The project was dubbed TIGER, for "targeting by image georegistration."
"Our goal was to be able to fire precision-guided munitions at Serbian
military vehicles - just dial in the coordinates and the thing goes,"
explains Michael Hansen, a young, caffeinated Sarnoff gadgeteer who can
hardly believe he was helping fight a war last year.
-
- Compared to PVI's job, the military's technical task
was more difficult - and the stakes were much higher. Instead of altering
a football broadcast, the TIGER team manipulated a live video feed from
a Predator, an unmanned reconnaissance craft flying some 450 meters above
Kosovo battlefields. Rather than superimposing virtual lines or ads into
sports settings, the task was to overlay, in real time, "georegistered"
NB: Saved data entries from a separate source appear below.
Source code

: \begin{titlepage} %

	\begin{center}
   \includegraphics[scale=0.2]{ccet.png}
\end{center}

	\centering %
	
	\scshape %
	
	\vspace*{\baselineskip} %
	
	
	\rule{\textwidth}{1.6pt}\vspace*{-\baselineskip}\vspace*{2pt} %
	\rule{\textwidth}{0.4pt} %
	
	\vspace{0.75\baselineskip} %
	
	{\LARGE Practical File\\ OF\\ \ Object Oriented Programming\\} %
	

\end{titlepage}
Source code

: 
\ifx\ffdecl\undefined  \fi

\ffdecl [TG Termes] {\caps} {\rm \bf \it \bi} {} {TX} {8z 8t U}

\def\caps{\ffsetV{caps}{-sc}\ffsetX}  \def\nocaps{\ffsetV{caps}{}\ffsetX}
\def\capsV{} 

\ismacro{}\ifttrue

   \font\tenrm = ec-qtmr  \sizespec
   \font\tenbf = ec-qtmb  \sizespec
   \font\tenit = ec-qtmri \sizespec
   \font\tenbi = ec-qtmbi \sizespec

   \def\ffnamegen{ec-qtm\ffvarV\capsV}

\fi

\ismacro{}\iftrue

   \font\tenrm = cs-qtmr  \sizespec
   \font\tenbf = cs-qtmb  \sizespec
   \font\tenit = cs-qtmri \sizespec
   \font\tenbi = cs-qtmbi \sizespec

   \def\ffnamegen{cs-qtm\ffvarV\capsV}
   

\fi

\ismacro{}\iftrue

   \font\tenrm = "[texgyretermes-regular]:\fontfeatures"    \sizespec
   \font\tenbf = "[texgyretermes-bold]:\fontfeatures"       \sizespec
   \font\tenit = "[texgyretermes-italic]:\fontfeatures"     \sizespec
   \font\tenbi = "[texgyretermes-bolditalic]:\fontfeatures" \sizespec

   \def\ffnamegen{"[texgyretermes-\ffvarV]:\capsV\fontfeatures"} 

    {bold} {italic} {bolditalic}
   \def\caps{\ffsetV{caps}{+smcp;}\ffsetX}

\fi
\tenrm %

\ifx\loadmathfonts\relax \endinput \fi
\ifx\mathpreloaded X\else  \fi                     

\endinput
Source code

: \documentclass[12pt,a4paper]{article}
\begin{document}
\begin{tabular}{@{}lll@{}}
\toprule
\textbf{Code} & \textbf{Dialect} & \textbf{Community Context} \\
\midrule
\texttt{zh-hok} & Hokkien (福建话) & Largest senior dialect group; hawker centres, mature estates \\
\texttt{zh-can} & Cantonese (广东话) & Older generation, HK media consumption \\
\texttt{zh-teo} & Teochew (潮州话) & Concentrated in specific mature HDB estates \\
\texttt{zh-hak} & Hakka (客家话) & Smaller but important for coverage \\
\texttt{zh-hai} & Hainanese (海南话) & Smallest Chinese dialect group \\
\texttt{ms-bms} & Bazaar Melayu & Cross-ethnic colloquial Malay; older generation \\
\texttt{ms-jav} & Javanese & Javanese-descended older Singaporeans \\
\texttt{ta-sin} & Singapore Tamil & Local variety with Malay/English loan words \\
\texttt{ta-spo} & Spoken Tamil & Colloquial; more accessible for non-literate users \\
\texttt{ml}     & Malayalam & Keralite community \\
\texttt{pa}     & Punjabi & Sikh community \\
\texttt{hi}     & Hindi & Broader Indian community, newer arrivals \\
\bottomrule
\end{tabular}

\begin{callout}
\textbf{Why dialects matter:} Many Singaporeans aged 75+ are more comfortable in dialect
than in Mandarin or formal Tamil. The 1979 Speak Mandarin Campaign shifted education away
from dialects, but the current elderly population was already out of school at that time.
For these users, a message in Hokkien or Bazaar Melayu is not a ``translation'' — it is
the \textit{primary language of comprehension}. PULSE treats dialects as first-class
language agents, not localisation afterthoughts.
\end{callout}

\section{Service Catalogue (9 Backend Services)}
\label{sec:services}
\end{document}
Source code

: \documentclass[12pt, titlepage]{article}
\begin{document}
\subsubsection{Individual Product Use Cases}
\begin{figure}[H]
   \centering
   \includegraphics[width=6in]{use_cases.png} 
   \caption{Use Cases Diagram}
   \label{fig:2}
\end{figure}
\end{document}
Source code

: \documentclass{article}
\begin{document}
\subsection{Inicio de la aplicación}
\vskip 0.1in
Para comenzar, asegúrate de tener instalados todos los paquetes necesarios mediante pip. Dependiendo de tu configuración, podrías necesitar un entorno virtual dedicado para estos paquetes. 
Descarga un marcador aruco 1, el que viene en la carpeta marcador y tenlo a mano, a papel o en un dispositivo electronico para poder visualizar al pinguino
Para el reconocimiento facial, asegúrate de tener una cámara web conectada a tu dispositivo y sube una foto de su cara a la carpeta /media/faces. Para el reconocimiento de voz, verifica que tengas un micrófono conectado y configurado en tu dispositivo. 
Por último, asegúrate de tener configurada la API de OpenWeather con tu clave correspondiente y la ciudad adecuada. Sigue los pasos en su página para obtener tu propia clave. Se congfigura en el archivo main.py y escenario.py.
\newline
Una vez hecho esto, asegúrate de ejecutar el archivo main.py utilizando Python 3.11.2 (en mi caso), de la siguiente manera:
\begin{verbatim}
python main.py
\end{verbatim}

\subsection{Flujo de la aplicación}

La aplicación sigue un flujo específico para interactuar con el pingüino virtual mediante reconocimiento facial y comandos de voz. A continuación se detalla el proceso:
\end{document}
images of Kosovo onto the corresponding scenes streaming in live from the
Predator's video camera. The terrain images had been previously captured
with aerial photography and digitally stored. The TIGER system, which automatically
detected moving objects against the background, could almost instantly
feed to the targeting officers the coordinates for any piece of Serbian
hardware in the Predator's view. This was quite a technical feat, since
the Predator was moving and its angle of view was constantly changing,
yet those views had to be electronically aligned and registered with the
stored imagery in less than one-thirtieth of a second (to match the frame
rate of video recording). Any video that has ever been recorded is becoming
clip art that producers can digitally sculpt into the story they want to
tell.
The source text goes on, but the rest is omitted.